IL PIANETA ORBITA ATTORNO A UN’IRREQUIETA NANA ROSSA

AU Microscopii è una giovane stella nana rossa nella costellazione australe del Microscopio, distante 31,9 anni luce e con un’età di circa 20-30 milioni di anni. Fa parte di un vicino gruppo chiamato Beta Pictoris Moving Group, che prende il nome dalla calda e massiccia stella di tipo A che ospita due pianeti, nonché una delle prime intorno a cui fu appurata la presenza di un disco di detriti, nei primi anni 80.

AU Mic è una stella variabile poiché ancora in fase di contrazione ed è anch’essa circondata da un disco di detriti residui della sua formazione, entro il quale gli astronomi hanno cercato indizi della presenza di almeno un pianeta. Essendo la stella giovanissima, questi pianeti sarebbero tra i più giovani conosciuti e pressoché ancora in formazione.

All’interno del disco erano stati già identificati dei grumi polverosi in movimento, ma ora un gruppo di astronomi, grazie ai dati raccolti da Tess (Transiting Exoplanet Survey Satellite) e il dismesso Spitzer Space Telescope, riporta la scoperta di un vero pianeta, denominato AU Mic b, con dimensioni simi a quelle di Nettuno.

AU Mic b completa un’orbita ogni 8,5 giorni e ha una massa pari a 58 terre. Gli astronomi pensano che si sia formato lontano dalla sua stella e sia gradualmente migrato verso la sua orbita attuale più interna, fenomeno che avviene quando i pianeti interagiscono con un disco di detriti o con altri pianeti.

AU Mic è una variabile piuttosto irrequieta e non rende agevoli le osservazioni: possiede un forte campo magnetico e produce estese regioni scure da cui scaturiscono dei potenti flare (brillamenti), anche più intensi di quelli solari.

Nel luglio 2018, proprio durante le osservazioni di Tess, la stella ha prodotto numerosi flare che hanno interferito con le delicatissime misure di luminosità entro le quali si dovevano cercare le impronte di un transito planetario.
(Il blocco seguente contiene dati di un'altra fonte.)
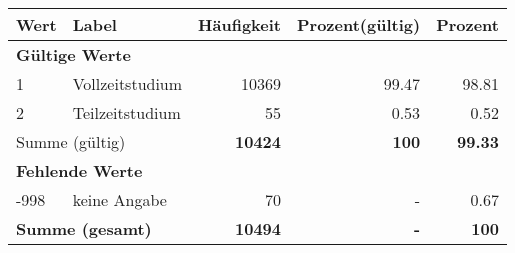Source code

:      \begin{longtable}{lXrrr}
     \toprule
     \textbf{Wert} & \textbf{Label} & \textbf{Häufigkeit} & \textbf{Prozent(gültig)} & \textbf{Prozent} \\
     \endhead
     \midrule
     \multicolumn{5}{l}{\textbf{Gültige Werte}}\\

     1 &
     \multicolumn{1}{X}{ Vollzeitstudium   } &


       \num{10369} &
       \num[round-mode=places,round-precision=2]{99,47} &
         \num[round-mode=places,round-precision=2]{98,81} \\

     2 &
     \multicolumn{1}{X}{ Teilzeitstudium   } &


       \num{55} &
       \num[round-mode=places,round-precision=2]{0,53} &
         \num[round-mode=places,round-precision=2]{0,52} \\
     \midrule
     \multicolumn{2}{l}{Summe (gültig)} &
       \textbf{\num{10424}} &
     \textbf{100} &
       \textbf{\num[round-mode=places,round-precision=2]{99,33}} \\
     \multicolumn{5}{l}{\textbf{Fehlende Werte}}\\
       -998 &
       keine Angabe &
         \num{70} &
        - &
         \num[round-mode=places,round-precision=2]{0,67} \\
     \midrule
     \multicolumn{2}{l}{\textbf{Summe (gesamt)}} &
          \textbf{\num{10494}} &
        \textbf{-} &
        \textbf{100} \\
     \bottomrule
     \end{longtable}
Rimossi questi effetti dai dati, sono state trovate le tracce di AU Mic b.

Di solito, sono necessari almeno due transiti per confermare la presenza di un pianeta, ma il secondo transito avveniva quando il satellite era in fase di scaricamento dati, nel punto più vicino alla Terra della sua orbita. Perciò al gruppo è stato concesso del tempo di osservazione con Spitzer, grazie al quale sono stati seguiti altri due transiti nel 2019, che hanno confermato il periodo orbitale dell’esopianeta.

Poiché la quantità di luce bloccata da un transito dipende dalle dimensioni del pianeta e dalla distanza orbitale, i transiti forniscono una misura diretta delle dimensioni di AU Mic b, circa l’8% più grande di Nettuno. La massa del pianeta è stata invece determinata tramite misure della velocità radiale eseguite da terra.